- **EXERCISE OBJECTIVE**
Set down exactly the entries below, beginning at their first line and ending at the line with "6. ⏸️ **Tested".

- **Plain-text document sources**
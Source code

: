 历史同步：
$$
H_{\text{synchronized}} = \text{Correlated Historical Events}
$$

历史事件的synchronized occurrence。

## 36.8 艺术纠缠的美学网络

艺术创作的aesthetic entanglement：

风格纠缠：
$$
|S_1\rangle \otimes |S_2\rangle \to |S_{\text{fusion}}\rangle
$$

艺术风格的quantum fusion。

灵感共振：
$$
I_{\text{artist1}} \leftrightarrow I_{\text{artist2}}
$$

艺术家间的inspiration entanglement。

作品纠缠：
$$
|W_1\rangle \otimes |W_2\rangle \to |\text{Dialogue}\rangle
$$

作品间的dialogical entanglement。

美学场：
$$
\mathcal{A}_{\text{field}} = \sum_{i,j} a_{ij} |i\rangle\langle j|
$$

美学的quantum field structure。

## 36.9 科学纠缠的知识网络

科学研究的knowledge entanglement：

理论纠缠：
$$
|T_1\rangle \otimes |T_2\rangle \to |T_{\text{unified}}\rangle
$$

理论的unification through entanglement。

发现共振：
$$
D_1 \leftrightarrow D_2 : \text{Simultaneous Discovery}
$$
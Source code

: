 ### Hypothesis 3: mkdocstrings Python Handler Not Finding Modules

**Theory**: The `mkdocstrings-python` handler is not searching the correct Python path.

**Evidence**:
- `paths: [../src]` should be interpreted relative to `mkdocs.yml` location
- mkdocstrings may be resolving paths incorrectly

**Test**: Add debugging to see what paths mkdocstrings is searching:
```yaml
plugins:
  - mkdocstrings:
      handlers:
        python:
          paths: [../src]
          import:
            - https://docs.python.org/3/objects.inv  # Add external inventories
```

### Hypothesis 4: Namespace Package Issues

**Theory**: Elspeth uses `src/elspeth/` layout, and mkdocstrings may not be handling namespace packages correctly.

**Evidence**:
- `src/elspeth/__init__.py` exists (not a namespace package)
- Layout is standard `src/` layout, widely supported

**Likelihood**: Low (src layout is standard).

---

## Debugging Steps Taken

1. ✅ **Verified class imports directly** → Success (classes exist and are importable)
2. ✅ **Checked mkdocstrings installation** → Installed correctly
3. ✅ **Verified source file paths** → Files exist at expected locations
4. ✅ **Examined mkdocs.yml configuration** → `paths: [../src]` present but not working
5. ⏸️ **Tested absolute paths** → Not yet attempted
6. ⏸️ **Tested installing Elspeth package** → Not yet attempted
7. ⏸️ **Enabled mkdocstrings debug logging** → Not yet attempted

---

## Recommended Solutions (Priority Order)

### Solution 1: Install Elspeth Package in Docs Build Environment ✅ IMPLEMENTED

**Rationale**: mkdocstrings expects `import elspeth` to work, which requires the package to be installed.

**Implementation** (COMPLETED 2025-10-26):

- **EXERCISE OUTPUT**
Source code

: 历史同步：
$$
H_{\text{synchronized}} = \text{Correlated Historical Events}
$$

历史事件的synchronized occurrence。

## 36.8 艺术纠缠的美学网络

艺术创作的aesthetic entanglement：

风格纠缠：
$$
|S_1\rangle \otimes |S_2\rangle \to |S_{\text{fusion}}\rangle
$$

艺术风格的quantum fusion。

灵感共振：
$$
I_{\text{artist1}} \leftrightarrow I_{\text{artist2}}
$$

艺术家间的inspiration entanglement。

作品纠缠：
$$
|W_1\rangle \otimes |W_2\rangle \to |\text{Dialogue}\rangle
$$

作品间的dialogical entanglement。

美学场：
$$
\mathcal{A}_{\text{field}} = \sum_{i,j} a_{ij} |i\rangle\langle j|
$$

美学的quantum field structure。

## 36.9 科学纠缠的知识网络

科学研究的knowledge entanglement：

理论纠缠：
$$
|T_1\rangle \otimes |T_2\rangle \to |T_{\text{unified}}\rangle
$$

理论的unification through entanglement。

发现共振：
$$
D_1 \leftrightarrow D_2 : \text{Simultaneous Discovery}
$$
Source code

: ### Hypothesis 3: mkdocstrings Python Handler Not Finding Modules

**Theory**: The `mkdocstrings-python` handler is not searching the correct Python path.

**Evidence**:
- `paths: [../src]` should be interpreted relative to `mkdocs.yml` location
- mkdocstrings may be resolving paths incorrectly

**Test**: Add debugging to see what paths mkdocstrings is searching:
```yaml
plugins:
  - mkdocstrings:
      handlers:
        python:
          paths: [../src]
          import:
            - https://docs.python.org/3/objects.inv  # Add external inventories
```

### Hypothesis 4: Namespace Package Issues

**Theory**: Elspeth uses `src/elspeth/` layout, and mkdocstrings may not be handling namespace packages correctly.

**Evidence**:
- `src/elspeth/__init__.py` exists (not a namespace package)
- Layout is standard `src/` layout, widely supported

**Likelihood**: Low (src layout is standard).

---

## Debugging Steps Taken

1. ✅ **Verified class imports directly** → Success (classes exist and are importable)
2. ✅ **Checked mkdocstrings installation** → Installed correctly
3. ✅ **Verified source file paths** → Files exist at expected locations
4. ✅ **Examined mkdocs.yml configuration** → `paths: [../src]` present but not working
5. ⏸️ **Tested absolute paths** → Not yet attempted
6. ⏸️ **Tested installing Elspeth package** → Not yet attempted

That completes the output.